Impression: I cannot help but be struck by the parallels between Darfur and Iraq. Darfur, like Iraq, is (as Iraq was) a place that politicians and press are pressuring for more active attention to. Like Iraq, strenuous action in Sudan threatens to unite Muslim and other Third World demagoguery against the United States, despite our best intentions. Like Iraq, some will complain that if we act in Sudan, should we not be acting in the thousand other humanitarian trouble-spots around the world? Like Iraq, an exit strategy is difficult to set out at the start, in fact, it seems even more difficult to determine when the end of an American presence would come. Like Iraq, once we start in, our real motivations will begin to be questioned, no matter how pure our intentions. Like Iraq, Sudan also has friends in high places as well as low in the UN who have their own business (oil) interests to protect (China, for instance), humanitarian realities be damned, and like Iraq, once American bodies start coming home, support will evaporate faster than a dew drop in the Sahara, especially since, unlike Iraq, direct American interests are even more remote and obscure.
All of this threatens to combine to turn a sure-fire American "good guy" mission into a disaster waiting to happen, leaving Uncle Sam, once again, slapped in the face wondering what happened.
I keep remembering this article, about two African Union peace keepers killed in Sudan, and wondering how the reaction would have been had they been Americans.
One thing's for sure, involvement in Sudan has to be handled carefully, and by proxy (through the AU, for instance) as much as possible.

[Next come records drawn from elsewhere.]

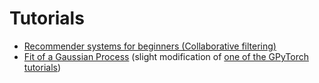 # Tutorials

- [Recommender systems for beginners (Collaborative filtering)](https://github.com/couturierc/tutorials/tree/master/gp)
- [Fit of a Gaussian Process](https://github.com/couturierc/tutorials/tree/master/gp) (slight modification of [one of the GPyTorch tutorials](https://github.com/cornellius-gp/gpytorch/blob/master/examples/01_Exact_GPs/Simple_GP_Regression.ipynb))

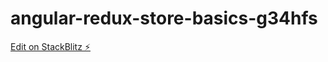 # angular-redux-store-basics-g34hfs

[Edit on StackBlitz ⚡️](https://stackblitz.com/edit/angular-redux-store-basics-g34hfs)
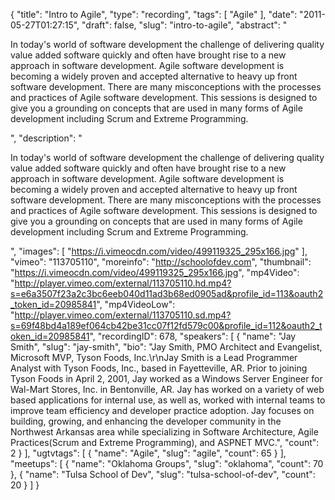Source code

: {
  "title": "Intro to Agile",
  "type": "recording",
  "tags": [
    "Agile"
  ],
  "date": "2011-05-27T01:27:15",
  "draft": false,
  "slug": "intro-to-agile",
  "abstract": "<p>In today's world of software development the challenge of delivering quality value added software quickly and often have brought rise to a new approach in software development. Agile software development is becoming a widely proven and accepted alternative to heavy up front software development. There are many misconceptions with the processes and practices of Agile software development. This sessions is designed to give you a grounding on concepts that are used in many forms of Agile development including Scrum and Extreme Programming.</p>",
  "description": "<p>In today's world of software development the challenge of delivering quality value added software quickly and often have brought rise to a new approach in software development. Agile software development is becoming a widely proven and accepted alternative to heavy up front software development. There are many misconceptions with the processes and practices of Agile software development. This sessions is designed to give you a grounding on concepts that are used in many forms of Agile development including Scrum and Extreme Programming.</p>",
  "images": [
    "https://i.vimeocdn.com/video/499119325_295x166.jpg"
  ],
  "vimeo": "113705110",
  "moreinfo": "http://schoolofdev.com",
  "thumbnail": "https://i.vimeocdn.com/video/499119325_295x166.jpg",
  "mp4Video": "http://player.vimeo.com/external/113705110.hd.mp4?s=e6a3507f23a2c3bc6eeb040d11ad3b68ed0905ad&profile_id=113&oauth2_token_id=20985841",
  "mp4VideoLow": "http://player.vimeo.com/external/113705110.sd.mp4?s=69f48bd4a189ef064cb42be31cc07f12fd579c00&profile_id=112&oauth2_token_id=20985841",
  "recordingID": 678,
  "speakers": [
    {
      "name": "Jay Smith",
      "slug": "jay-smith",
      "bio": "Jay Smith, PMO Architect and Evangelist, Microsoft MVP, Tyson Foods, Inc.\r\nJay Smith is a Lead Programmer Analyst with Tyson Foods, Inc., based in Fayetteville, AR. Prior to joining Tyson Foods in April 2, 2001, Jay worked as a Windows Server Engineer for Wal-Mart Stores, Inc. in Bentonville, AR. Jay has worked on a variety of web based applications for internal use, as well as, worked with internal teams to improve team efficiency and developer practice adoption. Jay focuses on building, growing, and enhancing the developer community in the Northwest Arkansas area while specializing in Software Architecture, Agile Practices(Scrum and Extreme Programming), and ASPNET MVC.",
      "count": 2
    }
  ],
  "ugtvtags": [
    {
      "name": "Agile",
      "slug": "agile",
      "count": 65
    }
  ],
  "meetups": [
    {
      "name": "Oklahoma Groups",
      "slug": "oklahoma",
      "count": 70
    },
    {
      "name": "Tulsa School of Dev",
      "slug": "tulsa-school-of-dev",
      "count": 20
    }
  ]
}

The "save Darfur" movement would also be well-served using balanced rhetoric like that in the Obama/Brownback piece above, and less that falls into the old Leftist "protest and bitch" paradigm like that I saw at the last "Rally to Save Darfur" I attended.

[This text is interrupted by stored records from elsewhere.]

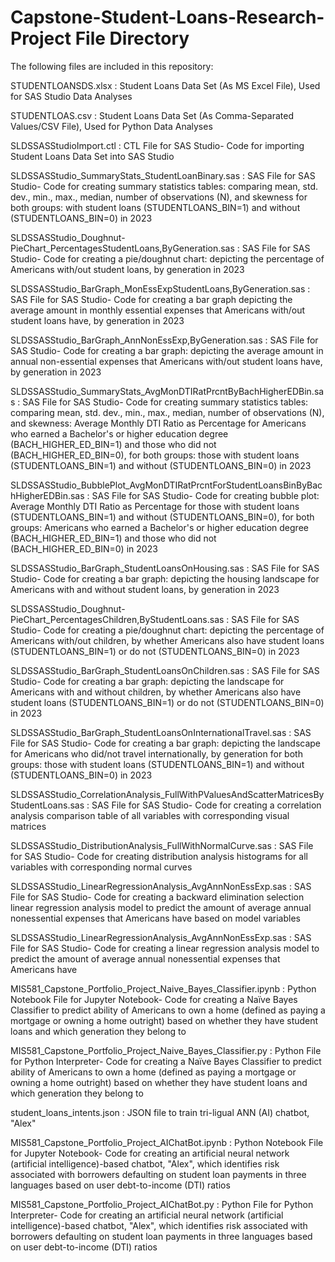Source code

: # Capstone-Student-Loans-Research-Project File Directory

The following files are included in this repository:

STUDENTLOANSDS.xlsx : Student Loans Data Set (As MS Excel File), Used for SAS Studio Data Analyses

STUDENTLOAS.csv : Student Loans Data Set (As Comma-Separated Values/CSV File), Used for Python Data Analyses

SLDSSASStudioImport.ctl : CTL File for SAS Studio- Code for importing Student Loans Data Set into SAS Studio

SLDSSASStudio_SummaryStats_StudentLoanBinary.sas : SAS File for SAS Studio- Code for creating summary statistics tables: comparing mean, std. dev., min., max., median, number of observations (N), and skewness for both groups: with student loans (STUDENTLOANS_BIN=1) and without (STUDENTLOANS_BIN=0) in 2023

SLDSSASStudio_Doughnut-PieChart_PercentagesStudentLoans,ByGeneration.sas : SAS File for SAS Studio- Code for creating a pie/doughnut chart: depicting the percentage of Americans with/out student loans, by generation in 2023

SLDSSASStudio_BarGraph_MonEssExpStudentLoans,ByGeneration.sas : SAS File for SAS Studio- Code for creating a bar graph depicting the average amount in monthly essential expenses that Americans with/out student loans have, by generation in 2023

SLDSSASStudio_BarGraph_AnnNonEssExp,ByGeneration.sas : SAS File for SAS Studio- Code for creating a bar graph: depicting the average amount in annual non-essential expenses that Americans with/out student loans have, by generation in 2023

SLDSSASStudio_SummaryStats_AvgMonDTIRatPrcntByBachHigherEDBin.sas : SAS File for SAS Studio- Code for creating summary statistics tables: comparing mean, std. dev., min., max., median, number of observations (N), and skewness: Average Monthly DTI Ratio as Percentage for Americans who earned a Bachelor's or higher education degree (BACH_HIGHER_ED_BIN=1) and those who did not (BACH_HIGHER_ED_BIN=0), for both groups: those with student loans (STUDENTLOANS_BIN=1) and without (STUDENTLOANS_BIN=0) in 2023

SLDSSASStudio_BubblePlot_AvgMonDTIRatPrcntForStudentLoansBinByBachHigherEDBin.sas : SAS File for SAS Studio- Code for creating bubble plot: Average Monthly DTI Ratio as Percentage for those with student loans (STUDENTLOANS_BIN=1) and without (STUDENTLOANS_BIN=0), for both groups: Americans who earned a Bachelor's or higher education degree (BACH_HIGHER_ED_BIN=1) and those who did not (BACH_HIGHER_ED_BIN=0) in 2023

SLDSSASStudio_BarGraph_StudentLoansOnHousing.sas : SAS File for SAS Studio- Code for creating a bar graph: depicting the housing landscape for Americans with and without student loans, by generation in 2023

SLDSSASStudio_Doughnut-PieChart_PercentagesChildren,ByStudentLoans.sas : SAS File for SAS Studio- Code for creating a pie/doughnut chart: depicting the percentage of Americans with/out children, by whether Americans also have student loans (STUDENTLOANS_BIN=1) or do not (STUDENTLOANS_BIN=0) in 2023

SLDSSASStudio_BarGraph_StudentLoansOnChildren.sas : SAS File for SAS Studio- Code for creating a bar graph: depicting the landscape for Americans with and without children, by whether Americans also have student loans (STUDENTLOANS_BIN=1) or do not (STUDENTLOANS_BIN=0) in 2023

SLDSSASStudio_BarGraph_StudentLoansOnInternationalTravel.sas : SAS File for SAS Studio- Code for creating a bar graph: depicting the landscape for Americans who did/not travel internationally, by generation for both groups: those with student loans (STUDENTLOANS_BIN=1) and without (STUDENTLOANS_BIN=0) in 2023

SLDSSASStudio_CorrelationAnalysis_FullWithPValuesAndScatterMatricesByStudentLoans.sas : SAS File for SAS Studio- Code for creating a correlation analysis comparison table of all variables with corresponding visual matrices

SLDSSASStudio_DistributionAnalysis_FullWithNormalCurve.sas : SAS File for SAS Studio- Code for creating distribution analysis histograms for all variables with corresponding normal curves

SLDSSASStudio_LinearRegressionAnalysis_AvgAnnNonEssExp.sas : SAS File for SAS Studio- Code for creating a backward elimination selection linear regression analysis model to predict the amount of average annual nonessential expenses that Americans have based on model variables

SLDSSASStudio_LinearRegressionAnalysis_AvgAnnNonEssExp.sas : SAS File for SAS Studio- Code for creating a linear regression analysis model to predict the amount of average annual nonessential expenses that Americans have

MIS581_Capstone_Portfolio_Project_Naive_Bayes_Classifier.ipynb : Python Notebook File for Jupyter Notebook- Code for creating a Naïve Bayes Classifier to predict ability of Americans to own a home (defined as paying a mortgage or owning a home outright) based on whether they have student loans and which generation they belong to

MIS581_Capstone_Portfolio_Project_Naive_Bayes_Classifier.py : Python File for Python Interpreter- Code for creating a Naïve Bayes Classifier to predict ability of Americans to own a home (defined as paying a mortgage or owning a home outright) based on whether they have student loans and which generation they belong to

student_loans_intents.json : JSON file to train tri-ligual ANN (AI) chatbot, "Alex"

MIS581_Capstone_Portfolio_Project_AIChatBot.ipynb : Python Notebook File for Jupyter Notebook- Code for creating an artificial neural network (artificial intelligence)-based chatbot, "Alex", which identifies risk associated with borrowers defaulting on student loan payments in three languages based on user debt-to-income (DTI) ratios

MIS581_Capstone_Portfolio_Project_AIChatBot.py : Python File for Python Interpreter- Code for creating an artificial neural network (artificial intelligence)-based chatbot, "Alex", which identifies risk associated with borrowers defaulting on student loan payments in three languages based on user debt-to-income (DTI) ratios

George Bush is one of the only people on this planet that can really accomplish something serious there in Sudan. If people really want to save Darfur, and not just make themselves feel good bashing the administration, they should be all about showing that administration that there is a solid and reliable political upside to taking action, and that that upside will still be there when the UN and other predictable critics both foreign or domestic start screaming.
Backgrounder on Sudan, also bringing it up to date. (Muslim Brotherhood in the '50s; Sharia law in the '80s; slavery and genocide in the south against Animist and Christian populations; Darfur itself, in the West, largely Muslim populations and more recent than the problems in the sourth.)